Die NVA berief sich trotz aller Anklänge im Style aber nicht explizit auf die braune Diktatur zuvor, sondern auch auf preußische Traditionen. Wie zum Beispiel bestimmte Parademärsche. aber ich will das jetzt nicht zu eier Ringvorlesung in jüngerer Militärgeschichte auswalzen.
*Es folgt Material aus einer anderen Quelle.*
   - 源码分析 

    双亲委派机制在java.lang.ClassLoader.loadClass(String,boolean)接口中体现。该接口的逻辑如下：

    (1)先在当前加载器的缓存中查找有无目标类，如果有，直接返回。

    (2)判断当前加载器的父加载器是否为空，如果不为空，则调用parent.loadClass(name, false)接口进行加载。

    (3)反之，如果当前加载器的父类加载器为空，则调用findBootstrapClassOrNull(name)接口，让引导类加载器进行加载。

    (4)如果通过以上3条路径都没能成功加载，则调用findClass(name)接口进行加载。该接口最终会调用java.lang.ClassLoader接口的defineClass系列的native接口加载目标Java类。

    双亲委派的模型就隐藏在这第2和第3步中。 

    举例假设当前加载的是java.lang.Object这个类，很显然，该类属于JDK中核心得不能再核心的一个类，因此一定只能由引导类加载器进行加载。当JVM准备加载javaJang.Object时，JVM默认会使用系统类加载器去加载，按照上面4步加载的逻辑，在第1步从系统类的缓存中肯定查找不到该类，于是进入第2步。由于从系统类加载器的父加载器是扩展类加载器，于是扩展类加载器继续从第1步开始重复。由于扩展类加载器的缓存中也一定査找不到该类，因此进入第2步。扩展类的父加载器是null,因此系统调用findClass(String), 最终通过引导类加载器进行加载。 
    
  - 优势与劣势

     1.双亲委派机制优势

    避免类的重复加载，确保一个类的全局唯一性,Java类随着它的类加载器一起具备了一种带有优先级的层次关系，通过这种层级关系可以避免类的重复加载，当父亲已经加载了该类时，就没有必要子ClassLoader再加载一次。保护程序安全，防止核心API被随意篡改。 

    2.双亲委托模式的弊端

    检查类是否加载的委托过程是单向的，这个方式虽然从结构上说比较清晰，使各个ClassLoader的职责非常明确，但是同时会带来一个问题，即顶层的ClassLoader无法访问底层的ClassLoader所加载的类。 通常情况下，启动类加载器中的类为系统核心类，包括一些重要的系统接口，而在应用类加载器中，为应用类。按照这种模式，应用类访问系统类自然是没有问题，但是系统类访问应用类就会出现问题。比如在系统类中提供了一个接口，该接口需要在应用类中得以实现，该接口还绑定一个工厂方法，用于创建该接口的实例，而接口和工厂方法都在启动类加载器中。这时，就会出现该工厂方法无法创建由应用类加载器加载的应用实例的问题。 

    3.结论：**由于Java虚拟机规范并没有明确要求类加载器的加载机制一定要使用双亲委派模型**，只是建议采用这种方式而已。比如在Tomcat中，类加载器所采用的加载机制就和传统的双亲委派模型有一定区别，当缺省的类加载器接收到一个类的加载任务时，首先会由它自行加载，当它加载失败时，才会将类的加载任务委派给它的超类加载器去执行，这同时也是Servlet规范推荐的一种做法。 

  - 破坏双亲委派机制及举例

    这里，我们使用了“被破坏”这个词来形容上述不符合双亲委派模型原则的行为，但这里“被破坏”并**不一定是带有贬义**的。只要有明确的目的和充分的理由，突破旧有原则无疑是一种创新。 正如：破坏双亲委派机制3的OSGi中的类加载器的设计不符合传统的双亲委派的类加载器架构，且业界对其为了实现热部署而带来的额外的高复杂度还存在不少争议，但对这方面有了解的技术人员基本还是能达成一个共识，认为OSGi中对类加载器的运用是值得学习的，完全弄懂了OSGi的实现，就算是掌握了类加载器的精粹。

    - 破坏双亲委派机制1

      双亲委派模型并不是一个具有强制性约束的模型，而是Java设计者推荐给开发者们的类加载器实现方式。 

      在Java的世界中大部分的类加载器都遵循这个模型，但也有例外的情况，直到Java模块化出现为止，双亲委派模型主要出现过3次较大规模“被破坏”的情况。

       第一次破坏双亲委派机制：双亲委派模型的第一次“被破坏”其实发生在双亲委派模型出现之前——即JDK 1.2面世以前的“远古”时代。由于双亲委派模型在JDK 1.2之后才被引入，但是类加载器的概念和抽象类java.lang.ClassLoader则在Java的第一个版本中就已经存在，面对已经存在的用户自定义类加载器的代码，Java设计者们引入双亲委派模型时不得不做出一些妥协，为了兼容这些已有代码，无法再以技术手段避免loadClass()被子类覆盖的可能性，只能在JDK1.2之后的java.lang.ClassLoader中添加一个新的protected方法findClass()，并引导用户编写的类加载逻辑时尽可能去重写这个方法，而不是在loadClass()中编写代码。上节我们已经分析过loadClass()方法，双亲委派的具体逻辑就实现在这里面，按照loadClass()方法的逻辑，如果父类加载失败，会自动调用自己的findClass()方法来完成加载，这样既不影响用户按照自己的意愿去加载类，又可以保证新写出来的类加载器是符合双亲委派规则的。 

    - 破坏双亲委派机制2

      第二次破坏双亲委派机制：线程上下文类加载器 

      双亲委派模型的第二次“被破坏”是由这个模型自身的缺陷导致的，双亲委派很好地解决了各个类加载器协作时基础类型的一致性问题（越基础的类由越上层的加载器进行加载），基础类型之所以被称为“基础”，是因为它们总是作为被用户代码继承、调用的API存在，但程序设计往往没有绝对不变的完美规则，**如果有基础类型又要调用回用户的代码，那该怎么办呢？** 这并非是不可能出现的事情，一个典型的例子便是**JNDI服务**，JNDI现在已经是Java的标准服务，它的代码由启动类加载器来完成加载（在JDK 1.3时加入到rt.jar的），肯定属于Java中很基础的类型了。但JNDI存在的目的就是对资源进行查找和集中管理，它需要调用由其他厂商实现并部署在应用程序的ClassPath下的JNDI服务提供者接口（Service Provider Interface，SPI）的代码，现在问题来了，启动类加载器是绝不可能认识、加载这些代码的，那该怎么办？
Ohne jetzt die NS-Gewaltherrschaft mit der SED-Diktatur zu sehr gleichzusetzen, kann man schon die Frage stellen, ob sich vom deutschen Wesen (was auch immer das sein soll) in der DDR mehr gehalten hat. Dort hat es nie ein so umfassendes Programm der re-education gegeben, und im Alltag wird sich (zumindest in Friedenszeiten) das Leben unter dem roten Stern gar nicht so sehr von dem unterm Hakenkreuz unterschieden haben. Zudem war das Personal der Besatzungmächte im Westen im Alltag präsenter als die Sowjets in ihren abgelegenen Kasernen und dem weitgehenden Kontaktverbot. Hinzu kam die Reisefreiheit im Westen. Somit halte ich es zumindest für möglich, dass in der Zone die deutscheren Deutschen leben, wenn man das so ausdrücken möchte.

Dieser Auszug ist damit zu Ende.